Pictures paired with source code

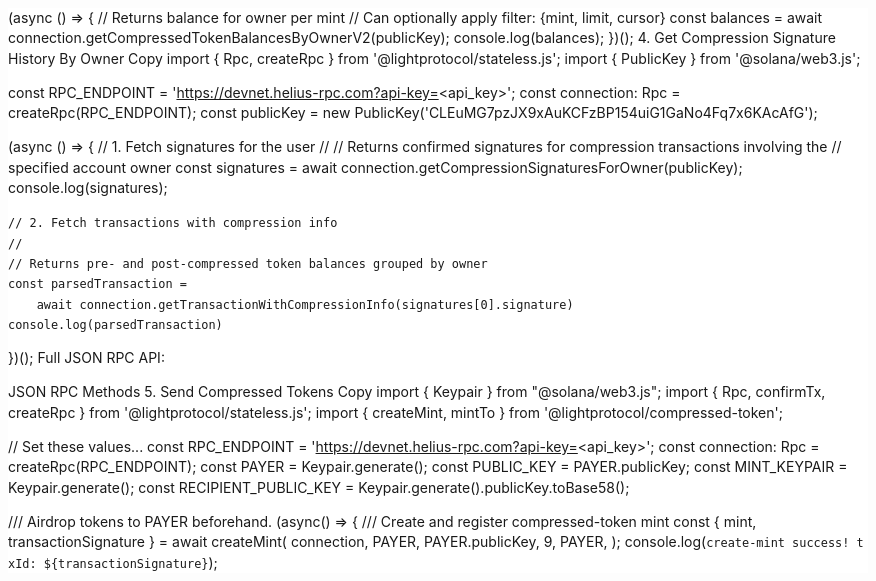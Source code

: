 (async () => {
    // Returns balance for owner per mint
    // Can optionally apply filter: {mint, limit, cursor}
    const balances =
        await connection.getCompressedTokenBalancesByOwnerV2(publicKey);
    console.log(balances);
})();
4. Get Compression Signature History By Owner
Copy
import { Rpc, createRpc } from '@lightprotocol/stateless.js';
import { PublicKey } from '@solana/web3.js';

const RPC_ENDPOINT = 'https://devnet.helius-rpc.com?api-key=<api_key>';
const connection: Rpc = createRpc(RPC_ENDPOINT);
const publicKey = new PublicKey('CLEuMG7pzJX9xAuKCFzBP154uiG1GaNo4Fq7x6KAcAfG');

(async () => {
    // 1. Fetch signatures for the user
    //
    // Returns confirmed signatures for compression transactions involving the
    // specified account owner
    const signatures =
        await connection.getCompressionSignaturesForOwner(publicKey);
    console.log(signatures);

    // 2. Fetch transactions with compression info
    //
    // Returns pre- and post-compressed token balances grouped by owner
    const parsedTransaction = 
        await connection.getTransactionWithCompressionInfo(signatures[0].signature)
    console.log(parsedTransaction)
})();
Full JSON RPC API:

JSON RPC Methods
5. Send Compressed Tokens
Copy
import { Keypair } from "@solana/web3.js";
import { Rpc, confirmTx, createRpc } from '@lightprotocol/stateless.js';
import { createMint, mintTo } from '@lightprotocol/compressed-token';

// Set these values...
const RPC_ENDPOINT = '<https://devnet.helius-rpc.com?api-key=><api_key>';
const connection: Rpc = createRpc(RPC_ENDPOINT);
const PAYER = Keypair.generate();
const PUBLIC_KEY = PAYER.publicKey;
const MINT_KEYPAIR = Keypair.generate();
const RECIPIENT_PUBLIC_KEY = Keypair.generate().publicKey.toBase58();

/// Airdrop tokens to PAYER beforehand.
(async() => {
    /// Create and register compressed-token mint
    const { mint, transactionSignature } = await createMint(
        connection,
        PAYER,
        PAYER.publicKey,
        9,
        PAYER,
    );
    console.log(`create-mint success! txId: ${transactionSignature}`);

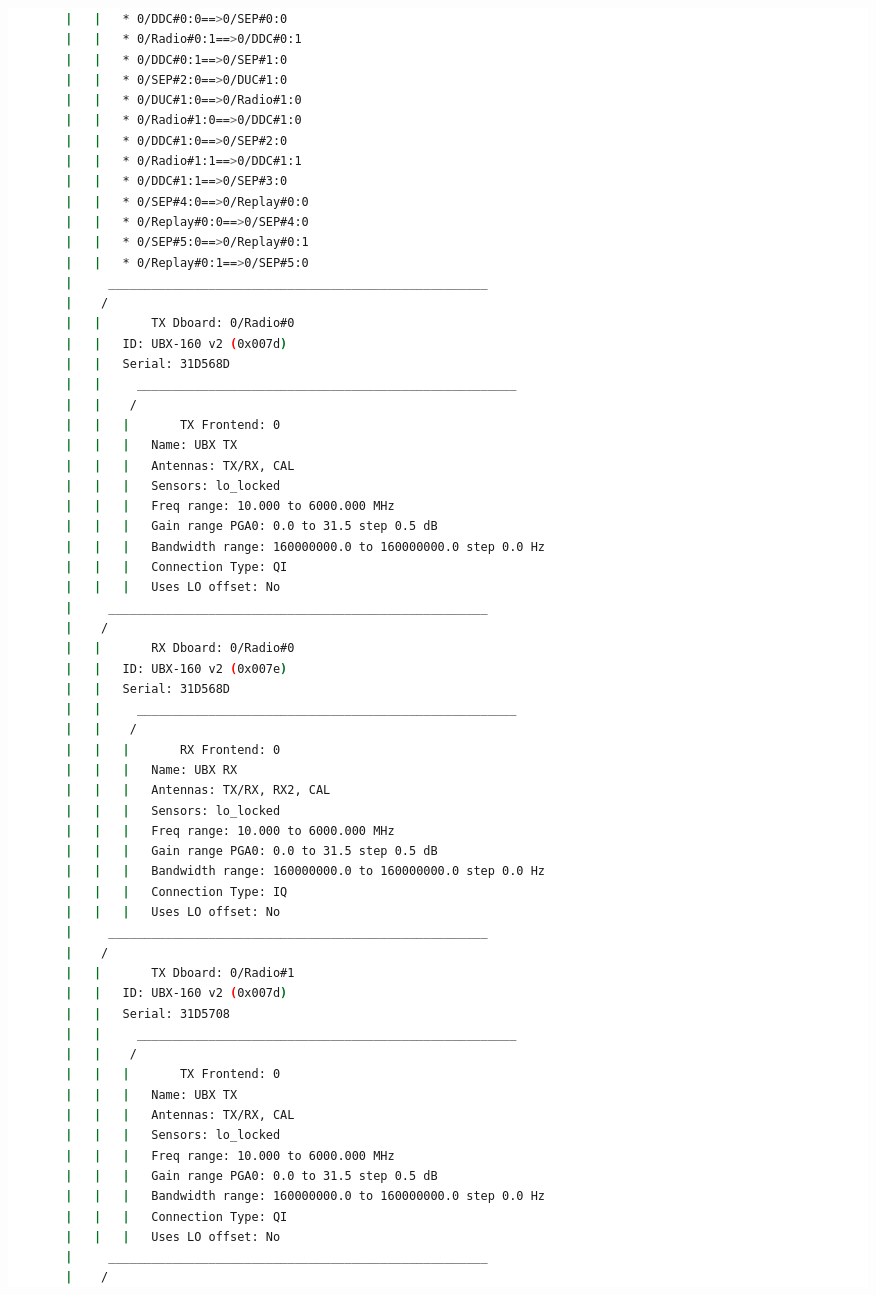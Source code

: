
 ```sh
        |   |   * 0/DDC#0:0==>0/SEP#0:0
        |   |   * 0/Radio#0:1==>0/DDC#0:1
        |   |   * 0/DDC#0:1==>0/SEP#1:0
        |   |   * 0/SEP#2:0==>0/DUC#1:0
        |   |   * 0/DUC#1:0==>0/Radio#1:0
        |   |   * 0/Radio#1:0==>0/DDC#1:0
        |   |   * 0/DDC#1:0==>0/SEP#2:0
        |   |   * 0/Radio#1:1==>0/DDC#1:1
        |   |   * 0/DDC#1:1==>0/SEP#3:0
        |   |   * 0/SEP#4:0==>0/Replay#0:0
        |   |   * 0/Replay#0:0==>0/SEP#4:0
        |   |   * 0/SEP#5:0==>0/Replay#0:1
        |   |   * 0/Replay#0:1==>0/SEP#5:0
        |     _____________________________________________________
        |    /
        |   |       TX Dboard: 0/Radio#0
        |   |   ID: UBX-160 v2 (0x007d)
        |   |   Serial: 31D568D
        |   |     _____________________________________________________
        |   |    /
        |   |   |       TX Frontend: 0
        |   |   |   Name: UBX TX
        |   |   |   Antennas: TX/RX, CAL
        |   |   |   Sensors: lo_locked
        |   |   |   Freq range: 10.000 to 6000.000 MHz
        |   |   |   Gain range PGA0: 0.0 to 31.5 step 0.5 dB
        |   |   |   Bandwidth range: 160000000.0 to 160000000.0 step 0.0 Hz
        |   |   |   Connection Type: QI
        |   |   |   Uses LO offset: No
        |     _____________________________________________________
        |    /
        |   |       RX Dboard: 0/Radio#0
        |   |   ID: UBX-160 v2 (0x007e)
        |   |   Serial: 31D568D
        |   |     _____________________________________________________
        |   |    /
        |   |   |       RX Frontend: 0
        |   |   |   Name: UBX RX
        |   |   |   Antennas: TX/RX, RX2, CAL
        |   |   |   Sensors: lo_locked
        |   |   |   Freq range: 10.000 to 6000.000 MHz
        |   |   |   Gain range PGA0: 0.0 to 31.5 step 0.5 dB
        |   |   |   Bandwidth range: 160000000.0 to 160000000.0 step 0.0 Hz
        |   |   |   Connection Type: IQ
        |   |   |   Uses LO offset: No
        |     _____________________________________________________
        |    /
        |   |       TX Dboard: 0/Radio#1
        |   |   ID: UBX-160 v2 (0x007d)
        |   |   Serial: 31D5708
        |   |     _____________________________________________________
        |   |    /
        |   |   |       TX Frontend: 0
        |   |   |   Name: UBX TX
        |   |   |   Antennas: TX/RX, CAL
        |   |   |   Sensors: lo_locked
        |   |   |   Freq range: 10.000 to 6000.000 MHz
        |   |   |   Gain range PGA0: 0.0 to 31.5 step 0.5 dB
        |   |   |   Bandwidth range: 160000000.0 to 160000000.0 step 0.0 Hz
        |   |   |   Connection Type: QI
        |   |   |   Uses LO offset: No
        |     _____________________________________________________
        |    /
```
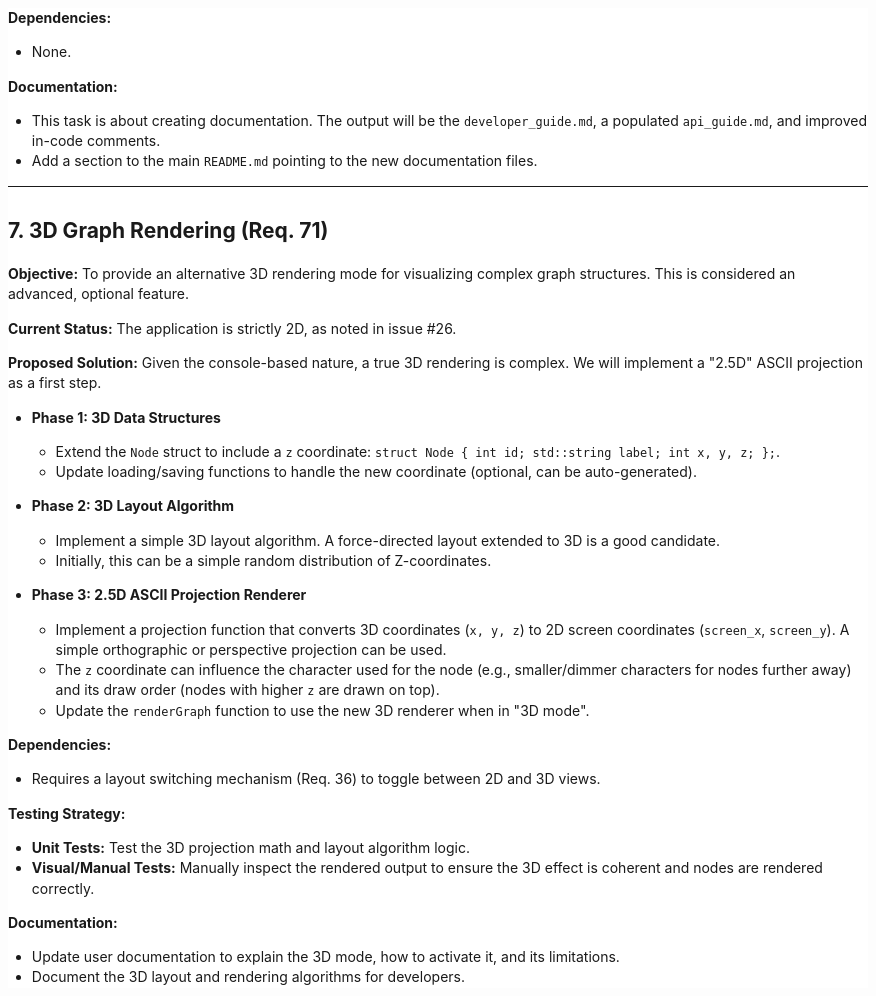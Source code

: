 **Dependencies:**
*   None.

**Documentation:**
*   This task is about creating documentation. The output will be the `developer_guide.md`, a populated `api_guide.md`, and improved in-code comments.
*   Add a section to the main `README.md` pointing to the new documentation files.

---

## 7. 3D Graph Rendering (Req. 71)

**Objective:**
To provide an alternative 3D rendering mode for visualizing complex graph structures. This is considered an advanced, optional feature.

**Current Status:**
The application is strictly 2D, as noted in issue #26.

**Proposed Solution:**
Given the console-based nature, a true 3D rendering is complex. We will implement a "2.5D" ASCII projection as a first step.

*   **Phase 1: 3D Data Structures**
    *   Extend the `Node` struct to include a `z` coordinate: `struct Node { int id; std::string label; int x, y, z; };`.
    *   Update loading/saving functions to handle the new coordinate (optional, can be auto-generated).

*   **Phase 2: 3D Layout Algorithm**
    *   Implement a simple 3D layout algorithm. A force-directed layout extended to 3D is a good candidate.
    *   Initially, this can be a simple random distribution of Z-coordinates.

*   **Phase 3: 2.5D ASCII Projection Renderer**
    *   Implement a projection function that converts 3D coordinates (`x, y, z`) to 2D screen coordinates (`screen_x`, `screen_y`). A simple orthographic or perspective projection can be used.
    *   The `z` coordinate can influence the character used for the node (e.g., smaller/dimmer characters for nodes further away) and its draw order (nodes with higher `z` are drawn on top).
    *   Update the `renderGraph` function to use the new 3D renderer when in "3D mode".

**Dependencies:**
*   Requires a layout switching mechanism (Req. 36) to toggle between 2D and 3D views.

**Testing Strategy:**
*   **Unit Tests:** Test the 3D projection math and layout algorithm logic.
*   **Visual/Manual Tests:** Manually inspect the rendered output to ensure the 3D effect is coherent and nodes are rendered correctly.

**Documentation:**
*   Update user documentation to explain the 3D mode, how to activate it, and its limitations.
*   Document the 3D layout and rendering algorithms for developers.
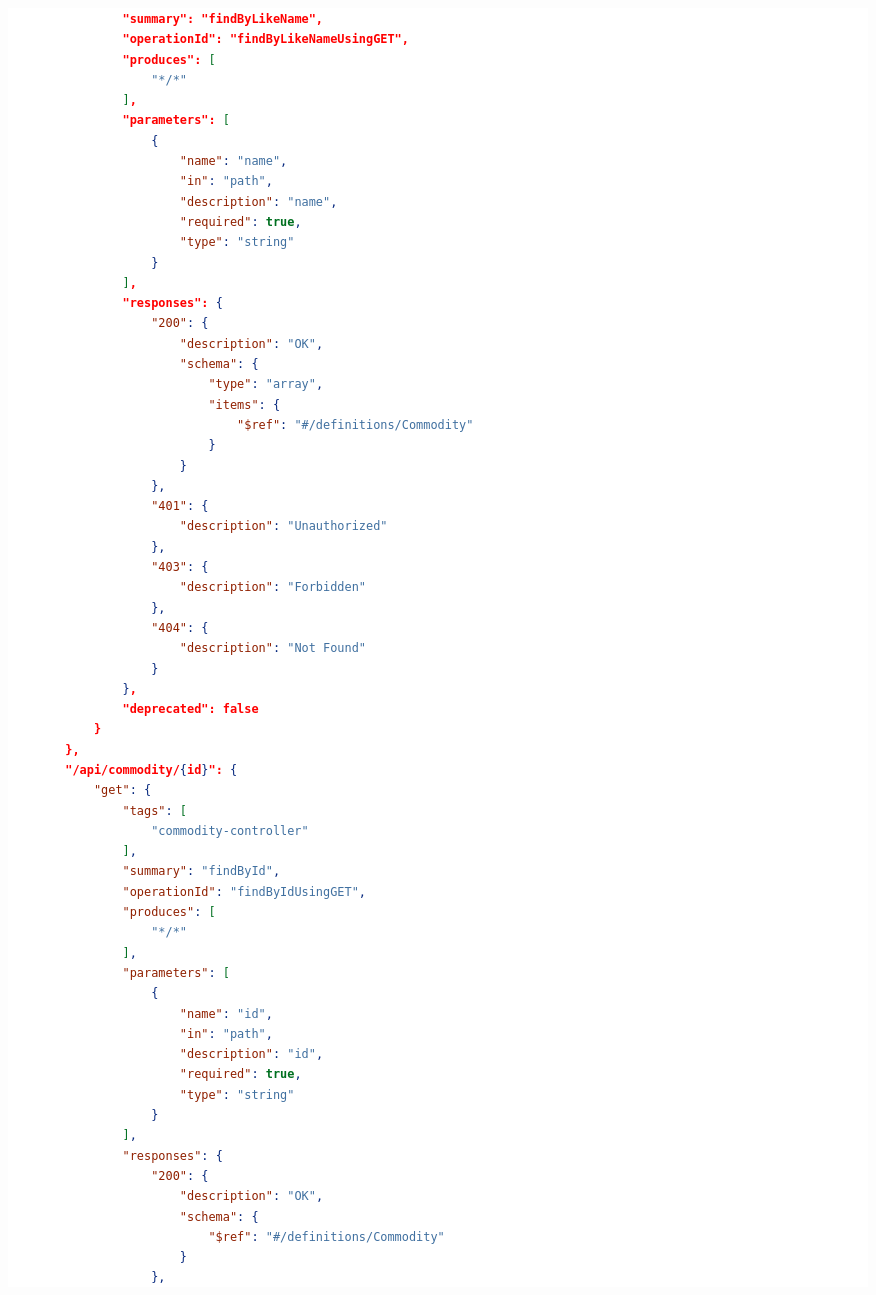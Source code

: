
 ```json
                "summary": "findByLikeName",
                "operationId": "findByLikeNameUsingGET",
                "produces": [
                    "*/*"
                ],
                "parameters": [
                    {
                        "name": "name",
                        "in": "path",
                        "description": "name",
                        "required": true,
                        "type": "string"
                    }
                ],
                "responses": {
                    "200": {
                        "description": "OK",
                        "schema": {
                            "type": "array",
                            "items": {
                                "$ref": "#/definitions/Commodity"
                            }
                        }
                    },
                    "401": {
                        "description": "Unauthorized"
                    },
                    "403": {
                        "description": "Forbidden"
                    },
                    "404": {
                        "description": "Not Found"
                    }
                },
                "deprecated": false
            }
        },
        "/api/commodity/{id}": {
            "get": {
                "tags": [
                    "commodity-controller"
                ],
                "summary": "findById",
                "operationId": "findByIdUsingGET",
                "produces": [
                    "*/*"
                ],
                "parameters": [
                    {
                        "name": "id",
                        "in": "path",
                        "description": "id",
                        "required": true,
                        "type": "string"
                    }
                ],
                "responses": {
                    "200": {
                        "description": "OK",
                        "schema": {
                            "$ref": "#/definitions/Commodity"
                        }
                    },
```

__EXERCISE INSTRUCTIONS__
Determine how many lines in the records include the word "operationId", and reply with that number alone.

__FINISHED TASK__
2